I'm happy to be able to talk about an enhancement for Enterprise Wi-Fi
made recently in the Wi-Fi Alliance, with "code" for 3.0.x that
implements this. Please see my pull request at
https://github.com/FreeRADIUS/freeradius-server/pull/3230


The problem that this is trying to solve is the following: as a RADIUS
administrator, you can configure your EAP type for Enterprise Wi-Fi and
have a server certificate from a specific CA. You tell your users that
they should send their username/password ONLY to your server, which can
be validated by looking at the CA chain and server name. You create
configuration instructions, either in form of a PDF file or by using
configuration generators such as on https://enterprise-wifi.net.


And then your users ignore all those instructions and simply type their
username and password at the prompt, not validating any server identity,
possibly sending it to a rogue attacker. Academic field studies suggest
that some 50% of end users are that lazy, leading to an easy attack
vector to grab credentials from Wi-Fi logins.


Bespoke additions by Wi-Fi Alliance allow you as the admin to limit how
ignorant your users can be when connecting to your network. By including
a certain policy OID field in your server certificate, you can apply
validation policy directly at the supplicant level: if the user has not
properly configured the network with CA/servername/cert fingerprint,
then you can tell the supplicant to not even attempt the authentication,
and tell the user to get a proper configuration first. Only if the
configuration is sufficient to actually identify the server correctly
will the authentication be attempted.


This comes in two flavours

a) "Trust Override Disabled - Strict": There are no exceptions. Have a
proper configuration, or the supplicant won't try to authenticate you.

b) "Trust Override Disabled- Trust On First Use": If this is the very
first time you connect to a network, and the configuration is
insufficient, take the incoming server certificate, ask user to confirm
that this is okay, and take that one as the one trusted certificate. If
the certificate changes at any point in the future, the supplicant will
not ask the user again; it will unconditionally stop the authentication
attempt prior to sending username/password.


b) is actually extremely similar to SSH and its reaction to your first
connection to a new host. That first time asks you a question of trust,
and any subsequent change of server-side identity will raise all alarm
bells.


Thinking this through, here's a few considerations:

1. What happens if your very first connection is directly to an
attacker? The supplicant will not be told to be picky, will prompt for
trust, and will send the username/password to the attacker. Since you
have never ever contacted your proper authentication server, it can't
tell your supplicant to be picky, so this is a hard problem that can't
be solved. It can be compared to your first SSH connection attempt, and
you immediately end up at an impostor, and trust its SSH key.

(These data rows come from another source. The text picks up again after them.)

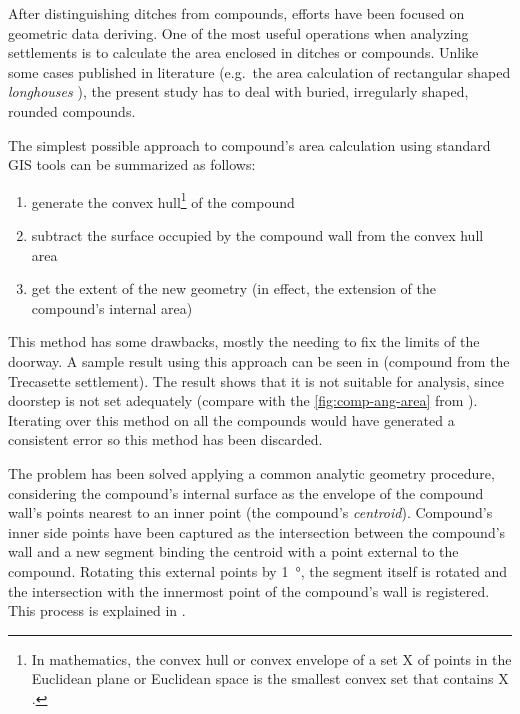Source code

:            After distinguishing ditches from compounds, efforts have been focused on geometric data deriving. One of the most useful operations when analyzing settlements is to calculate the area enclosed in ditches or compounds. Unlike some cases published in literature (e.g.\ the area calculation of rectangular shaped \emph{longhouses} \cite{spatial-south-europe}), the present study has to deal with buried, irregularly shaped, rounded compounds.

            The simplest possible approach to compound's area calculation using standard GIS tools can be summarized as follows:
            
            \begin{enumerate}
                \item generate the convex hull\footnote{In mathematics, the convex hull or convex envelope of a set X of points in the Euclidean plane or Euclidean space is the smallest convex set that contains X \cite{wiki:hull}.} of the compound
                \item subtract the surface occupied by the compound wall from the convex hull area
                \item get the extent of the new geometry (in effect, the extension of the compound's internal area)
            \end{enumerate}

            This method has some drawbacks, mostly the needing to fix the limits of the doorway. A sample result using this approach can be seen in  (compound from the Trecasette settlement). The result shows that it is not suitable for analysis, since doorstep is not set adequately (compare  with the \ref{fig:comp-ang-area} from \cite{laterza}). Iterating over this method on all the compounds would have generated a consistent error so this method has been discarded.

            The problem has been solved applying a common analytic geometry procedure, considering the compound's internal surface as the envelope of the compound wall's points nearest to an inner point (the compound's \emph{centroid}). Compound's inner side points have been captured as the intersection between the compound's wall and a new segment binding the centroid with a point external to the compound. Rotating this external points by \SI{1}{\degree}, the segment itself is rotated and the intersection with the innermost point of the compound's wall is registered. This process is explained in .
            
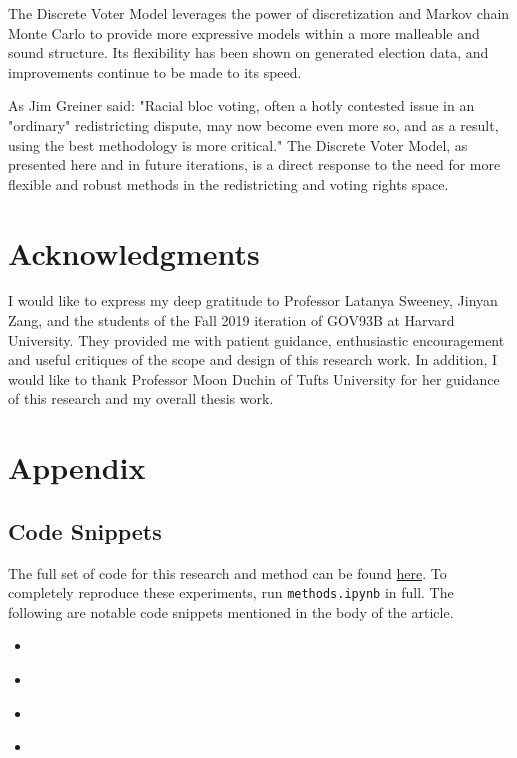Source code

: \documentclass[fleqn,10pt]{style}
\newcommand{\insertcode}[3]{\begin{itemize}\item[]\end{itemize}} %
\begin{document}
The Discrete Voter Model leverages the power of discretization and Markov chain Monte Carlo to provide more expressive models within a more malleable and sound structure. Its flexibility has been shown on generated election data, and improvements continue to be made to its speed.

As Jim Greiner said: "Racial bloc voting, often a hotly contested issue in an "ordinary" redistricting dispute, may now become even more so, and as a result, using the best methodology is more critical."\cite{greiner} The Discrete Voter Model, as presented here and in future iterations, is a direct response to the need for more flexible and robust methods in the redistricting and voting rights space.

\section*{Acknowledgments}

I would like to express my deep gratitude to Professor Latanya Sweeney, Jinyan Zang, and the students of the Fall 2019 iteration of GOV93B at Harvard University. They provided me with patient guidance, enthusiastic encouragement and useful critiques of the scope and design of this research work. In addition, I would like to thank Professor Moon Duchin of Tufts University for her guidance of this research and my overall thesis work.






\onecolumn
{}
\section*{Appendix}
\label{sec:appendix}
\subsection*{Code Snippets}

The full set of code for this research and method can be found \href{https://github.com/hangulu/thesis}{here}. To completely reproduce these experiments, run \texttt{methods.ipynb} in full. The following are notable code snippets mentioned in the body of the article.

\insertcode{"code/ei.py"}{Python Implementation of King's Ecological Inference}{lst:ei_code}

\insertcode{"code/partition.py"}{Integer Partitioning}{lst:integer_partition}

\insertcode{"code/election.py"}{Generate a Random Election}{lst:election}

\insertcode{"code/eval.py"}{Evaluate and Compare DVM and King's EI}{lst:eval}
\end{document}
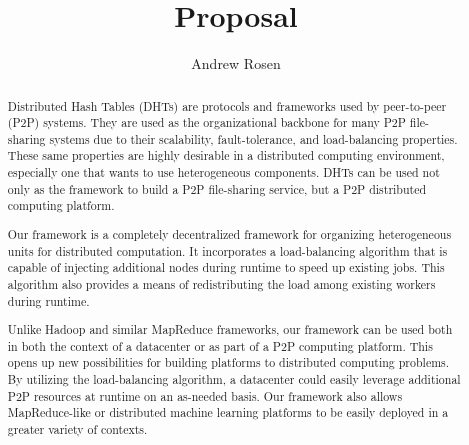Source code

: \documentclass[10pt,letterpaper,twoside]{report}
\title{Proposal}
\author{Andrew Rosen}
\begin{document}
\maketitle
\setcounter{tocdepth}{4}
\tableofcontents
\newpage

\begin{abstract}
Distributed Hash Tables (DHTs) are protocols and frameworks used by peer-to-peer (P2P) systems.
They are used as the organizational backbone for many P2P file-sharing systems due to their scalability, fault-tolerance, and load-balancing properties.
These same properties are highly desirable in a distributed computing environment, especially one that wants to use heterogeneous components.
DHTs can be used not only as the framework to build a P2P file-sharing service, but a P2P distributed computing platform.

Our framework is a completely decentralized framework for organizing heterogeneous units for distributed computation.
It incorporates a load-balancing algorithm that is capable of injecting additional nodes during runtime to speed up existing jobs.
This algorithm also provides a means of redistributing the load among existing workers during runtime.

Unlike Hadoop and similar MapReduce frameworks, our framework can be used both in both the context of a datacenter or as part of a P2P computing platform.  
This opens up new possibilities for building platforms to distributed computing problems.
By utilizing the load-balancing algorithm, a datacenter could easily leverage additional P2P resources at runtime on an as-needed basis.
Our framework also allows MapReduce-like or distributed machine learning platforms to be easily deployed in a greater variety of contexts.

\end{abstract}





%



\end{document}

2. With TOD-TOFU, the server certificate is pinned "forever". Now what
happens if you feel the need to change the server cert? It is possible
to delete the entire Wi-Fi config - this will also delete the stickiness
to the old cert. While that's possible, it is best to do everything you
can to let your server cert live very very long. E.g. have a CA cert
with 30 years validity, and a server cert *with the same 30 years
validity*. The TOD-TOFU configuration is then good for a very long time,
and the only reasons to exchange the cert are an actual key compromise
or crypto algorithms decaying over time. Using a root CA with the same
lifetime has the additional plus that those clients who configured the
(CA,name) tuple, instead of relying on the ad-hoc first use trust, will
even accept the new server certificate without needing any change.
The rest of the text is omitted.